Abstract:
The study aimed to examine the impact of tobacco excise tax increase on cigarette consumption, mortality, medical treatment cost, life-years gained, and government revenue in Indonesia.
The study consisted of two phases. First, the demand for cigarettes was analyzed using the two-part econometrics model. Data were retrieved from the National Socioeconomic Survey (SUSENAS) 2015, 2016, 2017, 2019, and 2020. The smoking participation was examined using logit specification, while the second part (smoking intensity) used the Generalized Linear Model (GLMs).
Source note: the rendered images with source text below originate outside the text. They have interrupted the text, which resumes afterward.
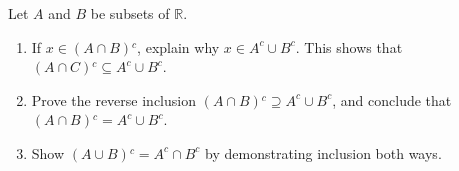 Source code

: \documentclass[class=understanding-analysis,crop=false]{standalone}
\begin{document}
\begin{exercise}
    \par Let $A$ and $B$ be subsets of $\mathbb{R}$.
    \begin{enumerate}[label = (\alph*)]
        \item If $x\in (A\cap B){}^{c}$, explain why $x\in A^{c}\cup B^{c}$. This shows that $(A\cap C){}^{c} \subseteq A^{c}\cup B^{c}$.
        \item Prove the reverse inclusion $(A\cap B){}^{c}\supseteq A^{c}\cup B^{c}$, and conclude that $(A\cap B){}^{c} = A^{c}\cup B^{c}$.
        \item Show $(A\cup B){}^{c} = A^{c}\cap B^{c}$ by demonstrating inclusion both ways.
    \end{enumerate}
\end{exercise}
\end{document}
Second, a compartmental model involving 65 million smokers was employed to assess the impact of different tobacco excise tax increased scenarios on cigarette consumption, tobacco-attributed mortality, tobacco-attributed medical treatment cost, life-years gained, and government revenue in Indonesia
Price was negatively associated with the decision to smoke and smoking intensity. The estimated overall cigarettes price elasticity was approximately between -0.4933 to -0.4277. Subgroups analysis found that youth were more sensitive to price change than adults. Furthermore, The results revealed that a 12.5-200% increase in tobacco excise taxes would reduce the number of smokers by 0.5 to 8.0 million smokers, decrease cigarette consumption by 5.7 to 90.4 billion sticks, avert tobacco attributed mortalities by 0.2 to 3.3 million, produce additional life-years by 4.2 to 68.0, reduce tobacco-attributed medical treatment costs by 1.4 to 22.7 trillion rupiahs, and generate additional government revenue by 16.7 to 176.6 trillion rupiahs.
Raising the tobacco taxes has significant benefits to public health and economics. Therefore, It is necessary to significantly increase the cigarette taxes annually by at least 30% and simplify the taxes structure to prevent smokers from switching to the cheaper brand.